Esse dispositivo legal, o artigo 13-A do Código de Processo Penal, é uma exceção ao direito à intimidade e à privacidade do indivíduo, que o próprio legislador entendeu ser passível de relativização, justamente para proteger um bem jurídico penalmente tutelado maior, a liberdade de locomoção da vítima. Assim, através de um juízo de ponderação entre o direito à intimidade e à privacidade e o direito à liberdade de locomoção da vítima, o legislador colocou este acima daquele, mas isso não significa a derrotabilidade do direito à intimidade e à privacidade do indivíduo, colocando-se, assim, todos os demais direitos acima dele. É uma exceção e, portanto, assim deve ser respeitada.

Ao interpretar o alcance da exceção trazida pelo artigo 13-A do Código de Processo Penal, o entendimento que vem prevalecendo nos tribunais é no sentido de que os dados que o membro do Ministério Público e o delegado de polícia podem requisitar para os órgãos públicos e as empresas privadas, sem prévia autorização judicial, são bastante amplos, porém, restritos aos dados, não alcançando, dessa forma, as comunicações e documentos. Até aí tudo bem, pois ainda está-se dentro do alcance da norma, mas aumentar os tipos penais excepcionados no referido dispositivo legal, viola frontalmente a Constituição da República, pois assim agindo o julgador não está apenas interpretando extensiva ou analogicamente a norma processual, mas atuando como verdadeiro legislador positivo, o que é vedado pelo nosso ordenamento jurídico.

Mas, então, qual é a relação do artigo 13-A do Código de Processo Penal com o acesso aos dados do aparelho celular do indivíduo que é preso em flagrante delito ou no cumprimento do mandado de busca e apreensão, sem autorização expressa para esse acesso?
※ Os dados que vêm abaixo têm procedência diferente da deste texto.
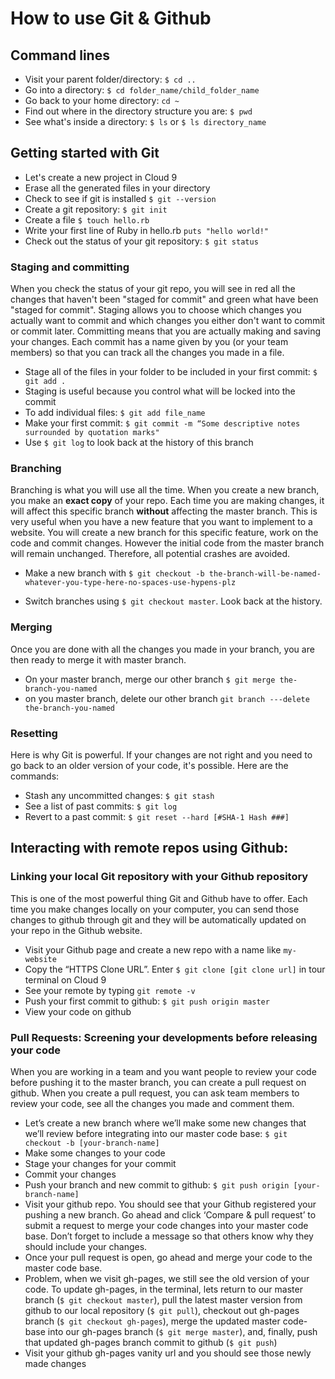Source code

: # How to use Git & Github

## Command lines

- Visit your parent folder/directory: `$ cd ..`
- Go into a directory: `$ cd folder_name/child_folder_name`
- Go back to your home directory: `cd ~`
- Find out where in the directory structure you are: `$ pwd`
- See what's inside a directory: `$ ls` or `$ ls directory_name`


## Getting started with Git

- Let's create a new project in Cloud 9
- Erase all the generated files in your directory
- Check to see if git is installed `$ git --version`
- Create a git repository: `$ git init`
- Create a file `$ touch hello.rb`
- Write your first line of Ruby in hello.rb `puts "hello world!"`
- Check out the status of your git repository: `$ git status`

### Staging and committing

When you check the status of your git repo, you will see in red all the changes that haven't been "staged for commit" and green what have been "staged for commit". Staging allows you to choose which changes you actually want to commit and which changes you either don't want to commit or commit later.
Committing means that you are actually making and saving your changes. Each commit has a name given by you (or your team members) so that you can track all the changes you made in a file.

- Stage all of the files in your folder to be included in your first commit: `$ git add .`
- Staging is useful because you control what will be locked into the commit
- To add individual files: `$ git add file_name`
- Make your first commit: `$ git commit -m “Some descriptive notes surrounded by quotation marks"`
- Use `$ git log` to look back at the history of this branch

### Branching

Branching is what you will use all the time. When you create a new branch, you make an **exact copy** of your repo. Each time you are making changes, it will affect this specific branch **without** affecting the master branch.
This is very useful when you have a new feature that you want to implement to a website. You will create a new branch for this specific feature, work on the code and commit changes. However the initial code from the master branch will remain unchanged. Therefore, all potential crashes are avoided.

- Make a new branch with `$ git checkout -b the-branch-will-be-named-whatever-you-type-here-no-spaces-use-hypens-plz`

- Switch branches using `$ git checkout master`. Look back at the history.

### Merging
Once you are done with all the changes you made in your branch, you are then ready to merge it with master branch.

- On your master branch, merge our other branch `$ git merge the-branch-you-named`
- on you master branch, delete our other branch `git branch ---delete the-branch-you-named`

### Resetting
Here is why Git is powerful. If your changes are not right and you need to go back to an older version of your code, it's possible. Here are the commands:

- Stash any uncommitted changes: `$ git stash`
- See a list of past commits: `$ git log`
- Revert to a past commit: `$ git reset --hard [#SHA-1 Hash ###]`

## Interacting with remote repos using Github:

### Linking your local Git repository with your Github repository
This is one of the most powerful thing Git and Github have to offer. Each time you make changes locally on your computer, you can send those changes to github through git and they will be automatically updated on your repo in the Github website.

- Visit your Github page and create a new repo with a name like `my-website`
- Copy the “HTTPS Clone URL”. Enter `$ git clone [git clone url]` in tour terminal on Cloud 9
- See your remote by typing `git remote -v`
- Push your first commit to github: `$ git push origin master`
- View your code on github

### Pull Requests: Screening your developments before releasing your code
When you are working in a team and you want people to review your code before pushing it to the master branch, you can create a pull request on github. When you create a pull request, you can ask team members to review your code, see all the changes you made and comment them.


- Let’s create a new branch where we’ll make some new changes that we’ll review before integrating into our master code base: `$ git checkout -b [your-branch-name]`
- Make some changes to your code
- Stage your changes for your commit
- Commit your changes
- Push your branch and new commit to github: `$ git push origin [your-branch-name]`
- Visit your github repo. You should see that your Github registered your pushing a new branch. Go ahead and click ‘Compare & pull request’ to submit a request to merge your code changes into your master code base. Don’t forget to include a message so that others know why they should include your changes.
- Once your pull request is open, go ahead and merge your code to the master code base.
- Problem, when we visit gh-pages, we still see the old version of your code. To update gh-pages, in the terminal, lets return to our master branch (`$ git checkout master`), pull the latest master version from github to our local repository (`$ git pull`), checkout out gh-pages branch (`$ git checkout gh-pages`), merge the updated master code-base into our gh-pages branch (`$ git merge master`), and, finally, push that updated gh-pages branch commit to github (`$ git push`)
- Visit your github gh-pages vanity url and you should see those newly made changes
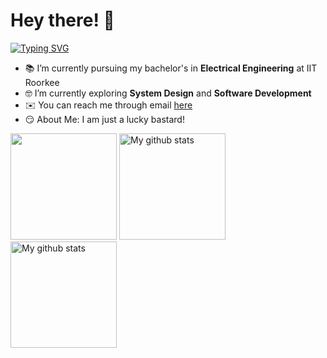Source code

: # Hey there! :wave:
[![Typing SVG](https://readme-typing-svg.herokuapp.com?font=Nova+Square&pause=1000&vCenter=true&color=2cc6d1&width=435&lines=Its+meeee+Nano)](https://git.io/typing-svg)
- :books: I’m currently pursuing my bachelor's in **Electrical Engineering** at IIT Roorkee
- :nerd_face: I’m currently exploring **System Design** and **Software Development**
- :envelope: You can reach me through email [here](mailto:nishkarsh1206@gmail.com)
- :smirk: About Me: I am just a lucky bastard!
    
<img height=170 src="https://github-readme-stats.vercel.app/api/top-langs/?username=NanoNish&layout=compact&theme=tokyonight&hide_border=true" />
<img height=170 src="https://github-readme-stats.vercel.app/api?username=NanoNish&show_icons=true&include_all_commits=true&theme=tokyonight&hide_border=true" alt="My github stats" />
<img height=170 src="https://github-readme-streak-stats.herokuapp.com?user=NanoNish&theme=tokyonight&hide_border=true&date_format=M%20j%5B%2C%20Y%5D" alt="My github stats" />
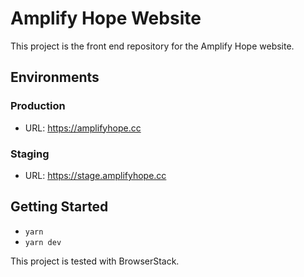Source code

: # Amplify Hope Website

This project is the front end repository for the Amplify Hope website.

## Environments

### Production

- URL: <https://amplifyhope.cc>

### Staging

- URL: <https://stage.amplifyhope.cc>

## Getting Started

- `yarn`
- `yarn dev`

This project is tested with BrowserStack.

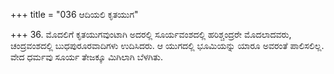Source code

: +++
title = "036 ಆದಿಯಲಿ ಕೃತಯುಗ"

+++
36. ಮೊದಲಿಗೆ ಕೃತಯುಗವುಂಟಾಗಿ ಅದರಲ್ಲಿ ಸೂರ್ಯವಂಶದಲ್ಲಿ ಹರಿಶ್ಚಂದ್ರರೇ ಮೊದಲಾದವರು, ಚಂದ್ರವಂಶದಲ್ಲಿ ಬುಧಪುರೂರವಾದಿಗಳು ಉದಿಸಿದರು. ಆ ಯುಗದಲ್ಲಿ ಭೂಮಿಯನ್ನು ಯಾರೂ ಅವರಂತೆ ಪಾಲಿಸಲಿಲ್ಲ. ವೇದ ಧರ್ಮವು ಸೂರ್ಯ ತೇಜಕ್ಕೂ ಮಿಗಿಲಾಗಿ ಬೆಳಗಿತು.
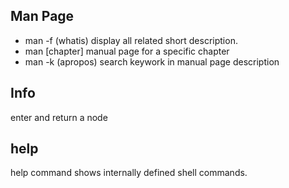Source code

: ## Man Page
- man -f (whatis) display all related short description.
- man [chapter] manual page for a specific chapter
- man -k (apropos) search keywork in manual page description 

## Info
enter and return a node

## help
help command shows internally defined shell commands.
Toda! Porque ao permitir a requisição dessas informações sem a necessidade de autorização judicial, está, ao mesmo tempo, permitindo que essas mesmas autoridades acessem os aparelhos celulares das pessoas presas e envolvidas nesses tipos penais, justamente pela necessidade da urgência em localizar as vítimas daquela espécie de delito. É essa urgência de proteção ao bem jurídico penalmente tutelado, a liberdade de locomoção da vítima, que orientou o legislador na prioridade do direito de acesso aos dados cadastrais dos suspeitos. Mas o que está sendo colocado em primeiro plano pelo legislador, não são as provas e acesso em si, mas a urgente liberdade de locomoção das vítimas. Isso é muito diferente.
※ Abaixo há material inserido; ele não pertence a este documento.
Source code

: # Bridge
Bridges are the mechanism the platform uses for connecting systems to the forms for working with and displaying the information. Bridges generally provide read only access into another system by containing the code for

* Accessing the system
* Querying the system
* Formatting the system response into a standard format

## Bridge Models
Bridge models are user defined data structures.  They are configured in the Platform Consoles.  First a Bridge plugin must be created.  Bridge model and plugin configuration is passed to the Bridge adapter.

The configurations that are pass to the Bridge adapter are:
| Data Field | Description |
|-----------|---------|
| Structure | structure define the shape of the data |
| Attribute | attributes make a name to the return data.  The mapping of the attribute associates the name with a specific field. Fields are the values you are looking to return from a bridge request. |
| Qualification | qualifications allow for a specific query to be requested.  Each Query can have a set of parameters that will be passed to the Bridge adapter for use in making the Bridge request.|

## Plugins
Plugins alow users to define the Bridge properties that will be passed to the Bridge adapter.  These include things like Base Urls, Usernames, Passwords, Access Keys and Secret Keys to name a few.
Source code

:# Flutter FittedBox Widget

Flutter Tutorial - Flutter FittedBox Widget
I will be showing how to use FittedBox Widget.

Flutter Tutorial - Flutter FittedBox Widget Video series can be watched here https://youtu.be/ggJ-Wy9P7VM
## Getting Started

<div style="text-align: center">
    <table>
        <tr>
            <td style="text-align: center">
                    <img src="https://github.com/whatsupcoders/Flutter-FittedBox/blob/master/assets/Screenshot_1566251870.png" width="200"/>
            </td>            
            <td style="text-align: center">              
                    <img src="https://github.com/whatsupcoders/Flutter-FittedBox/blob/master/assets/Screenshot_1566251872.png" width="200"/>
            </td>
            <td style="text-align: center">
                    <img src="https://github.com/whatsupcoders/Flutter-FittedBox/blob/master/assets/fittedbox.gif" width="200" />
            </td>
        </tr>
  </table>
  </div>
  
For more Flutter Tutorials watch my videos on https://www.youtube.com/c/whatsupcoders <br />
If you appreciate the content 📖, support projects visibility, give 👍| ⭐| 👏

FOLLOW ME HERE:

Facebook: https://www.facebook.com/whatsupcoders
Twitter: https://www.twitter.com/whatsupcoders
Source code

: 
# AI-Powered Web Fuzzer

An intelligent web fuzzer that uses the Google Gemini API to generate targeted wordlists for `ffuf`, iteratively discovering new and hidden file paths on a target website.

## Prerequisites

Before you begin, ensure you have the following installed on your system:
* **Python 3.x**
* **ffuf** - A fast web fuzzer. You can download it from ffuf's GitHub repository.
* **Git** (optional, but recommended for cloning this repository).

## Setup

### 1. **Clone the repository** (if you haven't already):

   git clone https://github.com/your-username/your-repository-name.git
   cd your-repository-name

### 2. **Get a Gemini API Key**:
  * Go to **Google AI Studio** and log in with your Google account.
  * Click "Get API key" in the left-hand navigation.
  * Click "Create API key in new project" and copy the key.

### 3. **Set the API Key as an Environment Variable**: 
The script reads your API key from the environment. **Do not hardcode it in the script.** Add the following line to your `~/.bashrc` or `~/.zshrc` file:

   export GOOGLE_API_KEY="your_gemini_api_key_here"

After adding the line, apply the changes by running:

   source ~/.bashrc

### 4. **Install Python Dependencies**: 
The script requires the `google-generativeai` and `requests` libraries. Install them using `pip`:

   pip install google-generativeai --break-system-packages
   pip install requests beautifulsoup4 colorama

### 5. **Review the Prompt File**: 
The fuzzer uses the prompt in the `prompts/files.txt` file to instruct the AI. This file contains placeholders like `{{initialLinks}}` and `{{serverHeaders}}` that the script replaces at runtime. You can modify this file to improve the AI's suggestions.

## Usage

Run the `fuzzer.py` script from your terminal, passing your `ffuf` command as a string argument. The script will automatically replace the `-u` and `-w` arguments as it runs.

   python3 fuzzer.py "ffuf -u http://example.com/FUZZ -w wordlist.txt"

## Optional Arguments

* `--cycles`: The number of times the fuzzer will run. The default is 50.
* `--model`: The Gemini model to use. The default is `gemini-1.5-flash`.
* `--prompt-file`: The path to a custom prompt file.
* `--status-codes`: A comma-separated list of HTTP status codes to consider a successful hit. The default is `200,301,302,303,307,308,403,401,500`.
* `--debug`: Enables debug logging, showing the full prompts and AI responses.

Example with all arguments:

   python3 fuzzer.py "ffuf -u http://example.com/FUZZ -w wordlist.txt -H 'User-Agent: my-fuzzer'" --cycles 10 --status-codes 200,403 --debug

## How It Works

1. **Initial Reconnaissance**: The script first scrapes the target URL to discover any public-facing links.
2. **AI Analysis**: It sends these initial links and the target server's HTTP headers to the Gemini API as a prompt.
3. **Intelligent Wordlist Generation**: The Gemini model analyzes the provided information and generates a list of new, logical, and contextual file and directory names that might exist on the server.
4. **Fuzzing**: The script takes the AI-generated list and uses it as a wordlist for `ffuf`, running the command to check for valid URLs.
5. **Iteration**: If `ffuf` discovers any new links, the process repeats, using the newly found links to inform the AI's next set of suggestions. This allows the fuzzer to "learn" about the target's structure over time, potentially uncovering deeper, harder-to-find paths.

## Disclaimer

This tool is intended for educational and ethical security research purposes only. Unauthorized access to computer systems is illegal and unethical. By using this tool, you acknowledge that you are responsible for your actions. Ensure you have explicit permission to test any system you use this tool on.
Se não fosse para trazer uma exceção ao direito à intimidade e à vida privada do indivíduo, o legislador simplesmente diria que o acesso aos dados do aparelho celular dos investigados é permitido, sem autorização judicial, para todos os tipos penais e não faria essa ressalva apenas aos delitos que foram destacados no artigo 13-A do CPP.

Nesse diapasão, a autoridade policial somente poderá acessar os dados que estão no celular das pessoas presas em flagrante ou no cumprimento de mandado judicial, sem autorização judicial expressa, quando estiverem investigando os crimes elencados no artigo 13-A do Código de Ritos, fora esses, estará colocando em xeque o direito à intimidade e à vida privada dos indivíduos e, por consequência, a dignidade da pessoa humana.

Por essa razão, as provas colhidas pelas autoridades policiais mediante o acesso a dados constantes do aparelho telefônico apreendido, como a agenda telefônica, os contados armazenados, os horários das ligações, os registros das chamas, entre outros, despidas do manto da cláusula de reserva de jurisdição, devem ser declaradas ilícitas, pois violam o nosso ordenamento jurídico, em especial o inciso X do artigo 5º da Lei Maior, notadamente quando a investigação não estiver relacionada com aqueles tipos penais previstos no artigo 13-A do Código de Processo Penal.